* [Required work]:
Copy every record exactly. Nothing may be skipped.

(Records drawn from a dataset)

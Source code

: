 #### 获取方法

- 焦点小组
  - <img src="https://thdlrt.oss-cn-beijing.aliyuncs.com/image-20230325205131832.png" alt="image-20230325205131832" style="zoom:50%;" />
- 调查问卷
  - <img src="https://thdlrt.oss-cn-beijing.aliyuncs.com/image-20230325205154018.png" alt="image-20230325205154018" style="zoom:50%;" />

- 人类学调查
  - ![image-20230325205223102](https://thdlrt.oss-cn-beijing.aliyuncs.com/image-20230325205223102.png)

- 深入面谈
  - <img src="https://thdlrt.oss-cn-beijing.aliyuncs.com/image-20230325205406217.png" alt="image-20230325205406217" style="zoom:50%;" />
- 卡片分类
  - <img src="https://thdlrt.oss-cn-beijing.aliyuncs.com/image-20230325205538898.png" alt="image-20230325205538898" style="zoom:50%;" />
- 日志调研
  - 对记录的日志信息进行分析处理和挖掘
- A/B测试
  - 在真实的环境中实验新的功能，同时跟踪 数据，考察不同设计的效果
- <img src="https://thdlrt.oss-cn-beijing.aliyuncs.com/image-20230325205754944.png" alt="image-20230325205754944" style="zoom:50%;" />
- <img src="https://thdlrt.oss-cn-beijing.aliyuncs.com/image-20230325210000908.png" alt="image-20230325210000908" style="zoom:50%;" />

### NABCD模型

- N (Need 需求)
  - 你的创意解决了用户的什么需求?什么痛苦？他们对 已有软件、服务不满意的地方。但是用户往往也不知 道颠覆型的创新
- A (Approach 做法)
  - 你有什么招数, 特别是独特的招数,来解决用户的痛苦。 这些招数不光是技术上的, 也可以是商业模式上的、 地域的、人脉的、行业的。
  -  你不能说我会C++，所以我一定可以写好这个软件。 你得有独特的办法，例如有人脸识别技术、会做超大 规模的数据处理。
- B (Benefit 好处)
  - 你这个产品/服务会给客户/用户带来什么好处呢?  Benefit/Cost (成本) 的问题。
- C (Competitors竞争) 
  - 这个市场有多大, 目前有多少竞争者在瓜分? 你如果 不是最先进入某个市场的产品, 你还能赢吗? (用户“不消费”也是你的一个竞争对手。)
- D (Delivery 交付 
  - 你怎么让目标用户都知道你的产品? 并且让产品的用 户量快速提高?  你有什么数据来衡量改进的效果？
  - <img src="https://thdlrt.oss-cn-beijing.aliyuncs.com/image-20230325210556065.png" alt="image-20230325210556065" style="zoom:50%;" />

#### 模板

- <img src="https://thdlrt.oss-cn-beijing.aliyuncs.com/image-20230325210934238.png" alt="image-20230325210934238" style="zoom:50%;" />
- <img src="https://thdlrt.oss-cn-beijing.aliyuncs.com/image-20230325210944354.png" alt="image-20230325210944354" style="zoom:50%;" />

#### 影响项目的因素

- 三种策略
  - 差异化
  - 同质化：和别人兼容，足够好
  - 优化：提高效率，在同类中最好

* [Your response]:
Source code

: #### 获取方法

- 焦点小组
  - <img src="https://thdlrt.oss-cn-beijing.aliyuncs.com/image-20230325205131832.png" alt="image-20230325205131832" style="zoom:50%;" />
- 调查问卷
  - <img src="https://thdlrt.oss-cn-beijing.aliyuncs.com/image-20230325205154018.png" alt="image-20230325205154018" style="zoom:50%;" />

- 人类学调查
  - ![image-20230325205223102](https://thdlrt.oss-cn-beijing.aliyuncs.com/image-20230325205223102.png)

- 深入面谈
  - <img src="https://thdlrt.oss-cn-beijing.aliyuncs.com/image-20230325205406217.png" alt="image-20230325205406217" style="zoom:50%;" />
- 卡片分类
  - <img src="https://thdlrt.oss-cn-beijing.aliyuncs.com/image-20230325205538898.png" alt="image-20230325205538898" style="zoom:50%;" />
- 日志调研
  - 对记录的日志信息进行分析处理和挖掘
- A/B测试
  - 在真实的环境中实验新的功能，同时跟踪 数据，考察不同设计的效果
- <img src="https://thdlrt.oss-cn-beijing.aliyuncs.com/image-20230325205754944.png" alt="image-20230325205754944" style="zoom:50%;" />
- <img src="https://thdlrt.oss-cn-beijing.aliyuncs.com/image-20230325210000908.png" alt="image-20230325210000908" style="zoom:50%;" />

### NABCD模型

- N (Need 需求)
  - 你的创意解决了用户的什么需求?什么痛苦？他们对 已有软件、服务不满意的地方。但是用户往往也不知 道颠覆型的创新
- A (Approach 做法)
  - 你有什么招数, 特别是独特的招数,来解决用户的痛苦。 这些招数不光是技术上的, 也可以是商业模式上的、 地域的、人脉的、行业的。
  -  你不能说我会C++，所以我一定可以写好这个软件。 你得有独特的办法，例如有人脸识别技术、会做超大 规模的数据处理。
- B (Benefit 好处)
  - 你这个产品/服务会给客户/用户带来什么好处呢?  Benefit/Cost (成本) 的问题。
- C (Competitors竞争) 
  - 这个市场有多大, 目前有多少竞争者在瓜分? 你如果 不是最先进入某个市场的产品, 你还能赢吗? (用户“不消费”也是你的一个竞争对手。)
- D (Delivery 交付 
  - 你怎么让目标用户都知道你的产品? 并且让产品的用 户量快速提高?  你有什么数据来衡量改进的效果？
  - <img src="https://thdlrt.oss-cn-beijing.aliyuncs.com/image-20230325210556065.png" alt="image-20230325210556065" style="zoom:50%;" />

#### 模板

- <img src="https://thdlrt.oss-cn-beijing.aliyuncs.com/image-20230325210934238.png" alt="image-20230325210934238" style="zoom:50%;" />
- <img src="https://thdlrt.oss-cn-beijing.aliyuncs.com/image-20230325210944354.png" alt="image-20230325210944354" style="zoom:50%;" />

#### 影响项目的因素

- 三种策略
  - 差异化
  - 同质化：和别人兼容，足够好
  - 优化：提高效率，在同类中最好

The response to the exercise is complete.